Spoiler alerts
Fans seem to be all over the map on the “Mad Men” series finale. When I watched it, I was candidly a little disappointed. But reflecting on it, I think that some of that disappointment speaks to the real world. In other words, Matthew Weiner, the show’s creator, seems to have captured the frustrations of the era. And fittingly for this blog, many of them touch on themes of female disempowerment and male workplace hegemony.
First, there was Peggy. After years of climbing the ladder, speaking out against the man, and possibly the best entrance ever (in an episode called by some “the Series’ Most Feminist Episode Yet”), Peggy’s solicitude comes not from her career, but from a man. Sure, there’s a lovely reversal of gender power dynamics in that here, Peggy is Stan’s boss (shout out to a great “30 Rock” episode). But two troubling dynamics remain. First, recall that Stan is married. Call me crazy, but I don’t imagine that Peggy’s teenage dream was to fall in love with a man who is already married to someone else.

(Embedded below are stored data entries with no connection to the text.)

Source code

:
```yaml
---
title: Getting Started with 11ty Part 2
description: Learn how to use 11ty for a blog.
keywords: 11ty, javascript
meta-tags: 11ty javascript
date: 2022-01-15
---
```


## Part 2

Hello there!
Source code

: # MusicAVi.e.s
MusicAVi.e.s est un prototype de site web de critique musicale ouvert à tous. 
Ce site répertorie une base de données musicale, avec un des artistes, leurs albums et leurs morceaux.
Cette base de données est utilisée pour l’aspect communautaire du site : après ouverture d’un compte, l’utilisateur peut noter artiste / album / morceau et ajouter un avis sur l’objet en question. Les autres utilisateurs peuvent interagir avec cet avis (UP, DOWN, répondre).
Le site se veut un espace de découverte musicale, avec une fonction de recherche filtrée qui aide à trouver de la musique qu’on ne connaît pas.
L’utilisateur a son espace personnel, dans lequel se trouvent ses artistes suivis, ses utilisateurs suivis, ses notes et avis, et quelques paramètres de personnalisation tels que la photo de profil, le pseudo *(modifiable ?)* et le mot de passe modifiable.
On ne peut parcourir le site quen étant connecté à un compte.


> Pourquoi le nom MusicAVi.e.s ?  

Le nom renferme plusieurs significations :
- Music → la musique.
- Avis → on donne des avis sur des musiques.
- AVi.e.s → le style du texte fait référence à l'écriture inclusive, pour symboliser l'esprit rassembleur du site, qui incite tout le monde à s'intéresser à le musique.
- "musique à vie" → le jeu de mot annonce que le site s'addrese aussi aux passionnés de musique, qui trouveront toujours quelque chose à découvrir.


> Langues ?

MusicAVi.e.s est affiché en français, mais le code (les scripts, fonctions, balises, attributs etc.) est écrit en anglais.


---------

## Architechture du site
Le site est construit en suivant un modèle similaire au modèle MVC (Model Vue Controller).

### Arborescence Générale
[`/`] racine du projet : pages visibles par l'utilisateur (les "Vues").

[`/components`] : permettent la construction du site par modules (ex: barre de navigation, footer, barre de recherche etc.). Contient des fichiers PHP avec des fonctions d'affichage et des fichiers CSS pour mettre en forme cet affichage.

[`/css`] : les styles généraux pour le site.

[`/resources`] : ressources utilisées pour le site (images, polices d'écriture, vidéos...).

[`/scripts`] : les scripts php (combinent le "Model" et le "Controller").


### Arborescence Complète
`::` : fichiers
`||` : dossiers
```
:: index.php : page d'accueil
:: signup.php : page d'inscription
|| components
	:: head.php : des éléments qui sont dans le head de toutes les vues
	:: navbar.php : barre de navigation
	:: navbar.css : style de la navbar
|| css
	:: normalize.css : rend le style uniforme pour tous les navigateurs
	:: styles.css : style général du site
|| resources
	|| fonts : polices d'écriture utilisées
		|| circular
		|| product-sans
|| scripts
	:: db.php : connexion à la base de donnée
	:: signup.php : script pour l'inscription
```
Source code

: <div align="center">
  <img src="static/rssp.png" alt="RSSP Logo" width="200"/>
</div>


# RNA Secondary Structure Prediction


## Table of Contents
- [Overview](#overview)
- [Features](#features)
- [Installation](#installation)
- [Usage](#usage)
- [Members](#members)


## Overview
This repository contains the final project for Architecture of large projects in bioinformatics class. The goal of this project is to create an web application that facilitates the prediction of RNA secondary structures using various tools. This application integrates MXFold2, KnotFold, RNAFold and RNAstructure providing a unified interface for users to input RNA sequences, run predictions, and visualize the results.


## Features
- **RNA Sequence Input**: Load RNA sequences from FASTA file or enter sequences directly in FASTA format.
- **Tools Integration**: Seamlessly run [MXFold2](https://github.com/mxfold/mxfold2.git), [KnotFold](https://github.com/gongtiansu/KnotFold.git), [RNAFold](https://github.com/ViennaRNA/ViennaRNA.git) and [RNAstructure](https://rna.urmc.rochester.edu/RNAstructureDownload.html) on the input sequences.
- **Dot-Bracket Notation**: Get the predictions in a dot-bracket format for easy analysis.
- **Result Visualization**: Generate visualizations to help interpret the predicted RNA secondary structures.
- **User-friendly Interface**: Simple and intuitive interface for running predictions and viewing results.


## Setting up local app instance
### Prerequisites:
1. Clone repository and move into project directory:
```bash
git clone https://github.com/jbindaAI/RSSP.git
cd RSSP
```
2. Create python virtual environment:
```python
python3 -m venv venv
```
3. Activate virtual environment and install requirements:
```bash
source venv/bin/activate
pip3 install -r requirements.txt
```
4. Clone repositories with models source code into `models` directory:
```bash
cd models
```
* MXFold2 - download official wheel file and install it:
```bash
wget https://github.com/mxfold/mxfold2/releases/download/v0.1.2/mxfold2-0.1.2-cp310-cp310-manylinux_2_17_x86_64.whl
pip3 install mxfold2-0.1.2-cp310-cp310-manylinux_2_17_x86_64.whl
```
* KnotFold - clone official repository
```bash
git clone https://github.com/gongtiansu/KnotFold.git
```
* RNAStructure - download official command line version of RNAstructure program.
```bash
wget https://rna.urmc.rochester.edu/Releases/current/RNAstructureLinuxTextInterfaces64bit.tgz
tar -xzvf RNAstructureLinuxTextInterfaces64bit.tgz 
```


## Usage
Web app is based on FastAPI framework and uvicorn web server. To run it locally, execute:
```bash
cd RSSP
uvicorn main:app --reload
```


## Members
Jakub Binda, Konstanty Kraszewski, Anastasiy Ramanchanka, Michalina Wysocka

Second, Peggy will stay at McCann. I’ll suggest that this I partly to be with Stan. This is not a feminist outcome. As Pete says, McCann is a place where she could make Creative Director by 1980. And as Peggy says, that’s a long time. The viewer’s instinct is to feel happy for Peggy because someone finally loves her and loves that she is good at her job. But this reality is actually somewhat dark: She’s staying in a glass-ceiling environment, and her happiness comes from being a mistress (will she one day be a spouse?). This is hardly the feminist ending that some of us would have hoped for.
But there is also realism in this unfeminist outcome. Peggy’s career prospects aren’t what she deserves. And settling for a man married to someone else . . . I’ll leave it there.
Joan arguably fares marginally better. She has managed to reinvent herself once again. But let us recall that Joan’s two major career advancements have come at a substantial personal cost. She made partner at Sterling Cooper by sleeping with a client. And she left McCann at cost of half of the equity that she’d accrued by doing so. On top of that, once again, the man that she thought that she loved has left her. In other words, virtually all of Joan’s downside accrues from sexism. Any happiness we feel for Joan should come with a strong helping of disgust for what she has had to endure.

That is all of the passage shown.